Lo que no cuentan es que los estatutos originales de la Unión Patriótica no daban pie a equívocos con relación a la forma de hacer política. Todos los miembros del partido, conforme al artículo primero de los estatutos inscritos ante el Consejo Electoral, debieron ceñirse a la carta de derechos y obligaciones consagrados en la Constitución. Y no era bla bla bla. Está probado, hasta el sol de hoy, que no hay una sola víctima de la Unión Patriótica que haya perecido en un combate, y sin embargo, todos murieron a bala. No hay un solo expediente que demuestre lo contrario. Era gente que estaba haciendo la tarea política conforme a las leyes vigentes del país, y sin embargo, los trataron como combatientes y con el agravante de que los mataban a traición. Por la espalda. 

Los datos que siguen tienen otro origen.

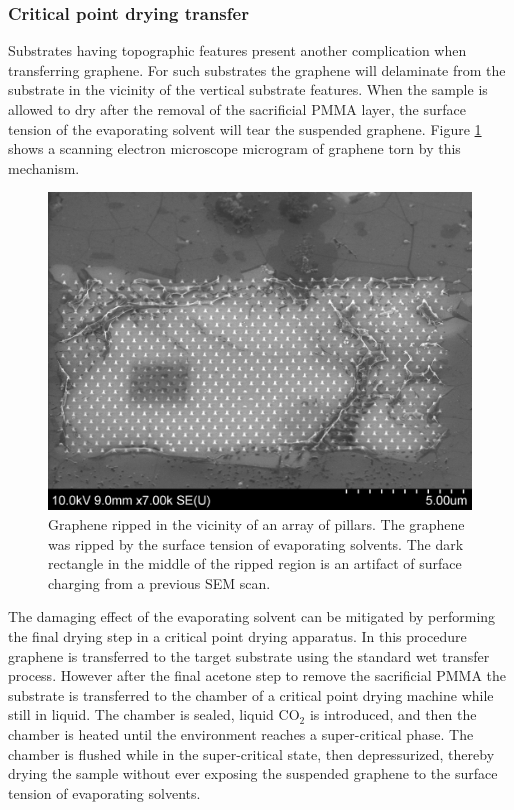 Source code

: \documentclass[edeposit,fullpage,draftthesis]{uiucthesis2009}
\begin{document}
            \subsubsection{Critical point drying transfer}
            
        Substrates having topographic features present another complication when transferring graphene.
        For such substrates the graphene will delaminate from the substrate in the vicinity of the 
        vertical substrate features. When the sample is allowed to dry
        after the removal of the sacrificial PMMA layer, the surface tension of the evaporating solvent will tear
        the suspended graphene. Figure \ref{fig:cpdtear} shows a scanning electron microscope microgram of 
        graphene torn by this mechanism.
        
        \begin{figure}
            \centering
            \includegraphics[width=0.5\linewidth]{images/experimentaltechniques/cpdtear.png}
            \caption[Graphene tears from solvent surface tension]{
                Graphene ripped in the vicinity of an array of pillars. The graphene 
                was ripped by the surface tension
                of evaporating solvents. The dark rectangle in the middle of the ripped region
                is an artifact of surface charging from a previous SEM scan.
                }
            \label{fig:cpdtear}
        \end{figure}

        The damaging effect of the evaporating solvent can be mitigated by performing the final
        drying step in a critical point drying apparatus. In this procedure graphene
        is transferred to the target substrate using the standard wet transfer process. 
        However after the 
        final acetone step to remove the sacrificial PMMA the substrate is transferred
        to the chamber of a critical point drying machine while still in liquid.
        The chamber is sealed, liquid CO$_2$ is introduced, and then the chamber is heated until the environment 
        reaches a super-critical phase. The chamber is flushed while in the super-critical state,
        then depressurized, thereby drying the sample without ever exposing the suspended graphene 
        to the surface tension of evaporating solvents.
            
\end{document}

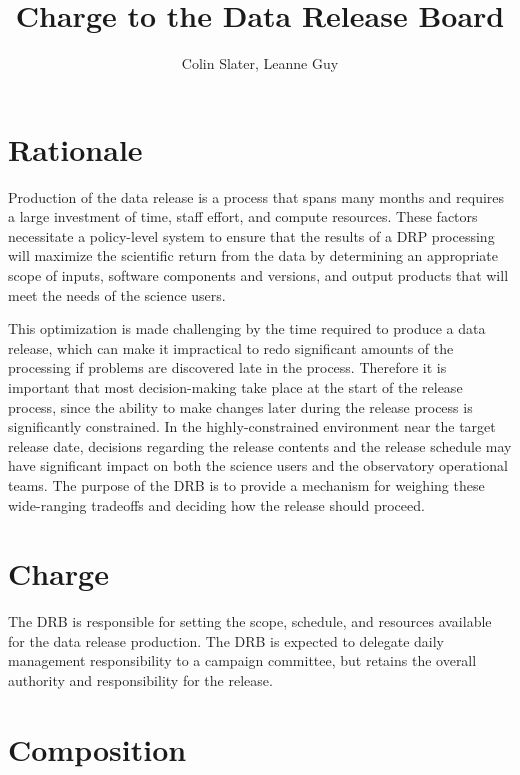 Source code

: \documentclass[OPS,authoryear,toc,lsstdraft]{lsstdoc}
\title{Charge to the Data Release Board}
\author{%
Colin Slater, Leanne Guy
}
\date{\vcsDate}
\begin{document}
\maketitle



\section{Rationale}

Production of the data release is a process that spans many months and requires a large investment
of time, staff effort, and compute resources. These factors necessitate a policy-level system to
ensure that the results of a DRP processing will maximize the scientific return from the data by
determining an appropriate scope of inputs, software components and versions, and output products
that will meet the needs of the science users.

This optimization is made challenging by the time required to produce a data release, which can make
it impractical to redo significant amounts of the processing if problems are discovered late in the
process. Therefore it is important that most decision-making take place at the start of the release
process, since the ability to make changes later during the release process is significantly
constrained. In the highly-constrained environment near the target release date, decisions regarding
the release contents and the release schedule may have significant impact on both the science users
and the observatory operational teams. The purpose of the DRB is to provide a mechanism for weighing
these wide-ranging tradeoffs and deciding how the release should proceed.

\section{Charge}

The DRB is responsible for setting the scope, schedule, and resources available for the data release
production. The DRB is expected to delegate daily management responsibility to a campaign committee,
but retains the overall authority and responsibility for the release.

\section{Composition}
\end{document}
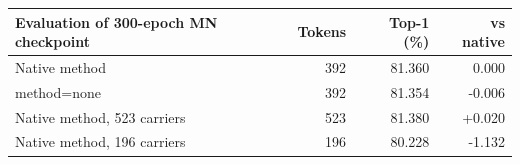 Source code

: \begin{tabular}{lrrr}
\toprule
Evaluation of 300-epoch MN checkpoint & Tokens & Top-1 (\%) & vs native \\
\midrule
Native method & 392 & 81.360 & 0.000 \\
method=none & 392 & 81.354 & -0.006 \\
Native method, 523 carriers & 523 & 81.380 & +0.020 \\
Native method, 196 carriers & 196 & 80.228 & -1.132 \\
\bottomrule
\end{tabular}
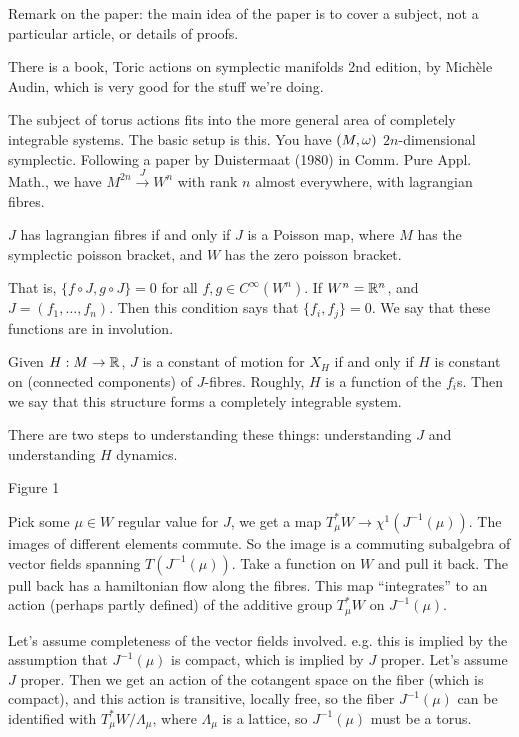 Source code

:  \setcounter{lecture}{19}

 Remark on the paper: the main idea of the paper is to cover a subject, not a
 particular article, or details of proofs.

 There is a book, Toric actions on symplectic manifolds 2nd edition, by Mich\`ele
 Audin, which is very good for the stuff we're doing.

 The subject of torus actions fits into the more general area of completely integrable
 systems.  The basic setup is this.  You have $(M,\omega)$ $2n$-dimensional symplectic.
 Following a paper by Duistermaat (1980) in Comm. Pure Appl. Math., we have
 $M^{2n}\xrightarrow{J} W^n$ with rank $n$ almost everywhere, with lagrangian fibres.
 \begin{lemma}
   $J$ has lagrangian fibres if and only if $J$ is a Poisson map, where $M$ has the
   symplectic poisson bracket, and $W$ has the zero poisson bracket.
 \end{lemma}
 That is, $\{f\circ J,g\circ J\}=0$ for all $f,g\in C^\infty(W^n)$.  If $W^n=\mathbb{R}^n$,
 and $J=(f_1,\dots, f_n)$.  Then this condition says that $\{f_i,f_j\}=0$.  We say
 that these functions are in involution.

 Given $H:M\to \mathbb{R}$, $J$ is a constant of motion for $X_H$ if and only if $H$ is
 constant on (connected components) of $J$-fibres.  Roughly, $H$ is a function of the
 $f_i$s.  Then we say that this structure forms a completely integrable system.

 There are two steps to understanding these things: understanding $J$ and
 understanding $H$ dynamics.

 Figure 1

 Pick some $\mu\in W$ regular value for $J$, we get a map $T_\mu^*W\to
\chi^1(J^{-1}(\mu))$.  The images of different elements commute.  So the image is a
commuting subalgebra of vector fields spanning $T(J^{-1}(\mu))$.  Take a function on
$W$ and pull it back.  The pull back has a hamiltonian flow along the fibres.  This
map ``integrates'' to an action (perhaps partly defined) of the additive group
$T_\mu^*W$ on $J^{-1}(\mu)$.

Let's assume completeness of the vector fields involved.  e.g. this is implied by the
assumption that $J^{-1}(\mu)$ is compact, which is implied by $J$ proper.  Let's
assume $J$ proper.  Then we get an action of the cotangent space on the fiber (which
is compact), and this action is transitive, locally free, so the fiber $J^{-1}(\mu)$
can be identified with $T^*_\mu W/\Lambda_\mu$, where $\Lambda_\mu$ is a lattice, so
$J^{-1}(\mu)$ must be a torus.

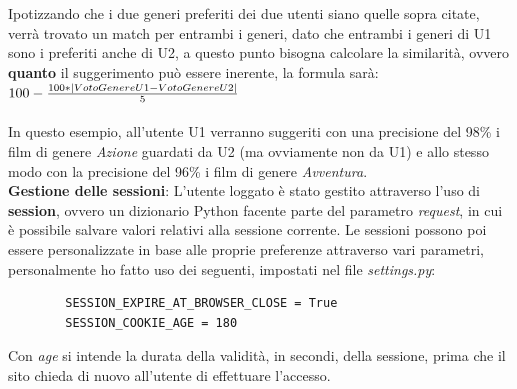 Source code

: \documentclass[12pt]{article}
\begin{document}
	\noindent Ipotizzando che i due generi preferiti dei due utenti siano quelle sopra citate, verrà trovato un match per entrambi i generi, dato che entrambi i generi di U1 sono i preferiti anche di U2, a questo punto bisogna calcolare la similarità, ovvero \textbf{quanto} il suggerimento può essere inerente, la formula sarà: \\
	
	$100 - {100 * |VotoGenereU1-VotoGenereU2| \over 5}$ \\ \\
	
	\noindent In questo esempio, all'utente U1 verranno suggeriti con una precisione del 98\% i film di genere \textit{Azione} guardati da U2 (ma ovviamente non da U1) e allo stesso modo con la precisione del 96\% i film di genere \textit{Avventura}. \\
	
	
	
	\noindent \textbf{Gestione delle sessioni}: L'utente loggato è stato gestito attraverso l'uso di \textbf{session}, ovvero un dizionario Python facente parte del parametro \textit{request}, in cui è possibile salvare valori relativi alla sessione corrente.
	Le sessioni possono poi essere personalizzate in base alle proprie preferenze attraverso vari parametri, personalmente ho fatto uso dei seguenti, impostati nel file \textit{settings.py}:
	\begin{verbatim}
		SESSION_EXPIRE_AT_BROWSER_CLOSE = True
		SESSION_COOKIE_AGE = 180
	\end{verbatim}
	
	\noindent Con \textit{age} si intende la durata della validità, in secondi, della sessione, prima che il sito chieda di nuovo all'utente di effettuare l'accesso. \\ \\
	
\end{document}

Colombia: Democracia Incompleta se intitula un libro sencillo y práctico escrito por un ex viceministro de defensa de Colombia del actual gobierno. El ensayo que comparto a rasgos generales amén que recomiendo su lectura, es un memorial de agravios contra lo que ha sido y es el actual régimen político colombiano. El exfuncionario de Mindefensa niega que en Colombia existan derechos para la oposición política y recuerda que el Frente Nacional “pasó por alto la existencia de pequeñas expresiones políticas como el Partido Comunista”. Lo que no entiendo ahora es por qué razón el autor de este ensayo se opone tan fieramente en sus comentarios a que el gobierno y la guerrilla puedan llegar a un acuerdo para destapar el actual sistema político que, como él bien lo argumenta en su investigación, es “cerrado, excluyente y golpea a la oposición”. 

Todo esto lo cuento porque el tema de la Unión Patriótica salió a flote en estos días tan extraños en los que los antiguos pacificadores se volvieron generales de la noche a la mañana y sin haber echado un tiro en su vida, no ven la manera de demoler los diálogos con las FARC. Lo cuento también porque ya se perfila en el horizonte el tema de la participación y las garantías políticas en Colombia y bien vale la pena echar una mirada desde el retrovisor al reguero de muertos que quedaron a la orilla del camino. La Unión Patriótica estuvo dando la cara y la vida cuando muchas de las oenegés que tanto ruido hacen ni siquiera existían. Algo que nadie debe olvidar: los cientos de militantes de la Unión Patriótica martirizados fueron leales a su destino. No todos los políticos colombianos pueden decir lo mismo.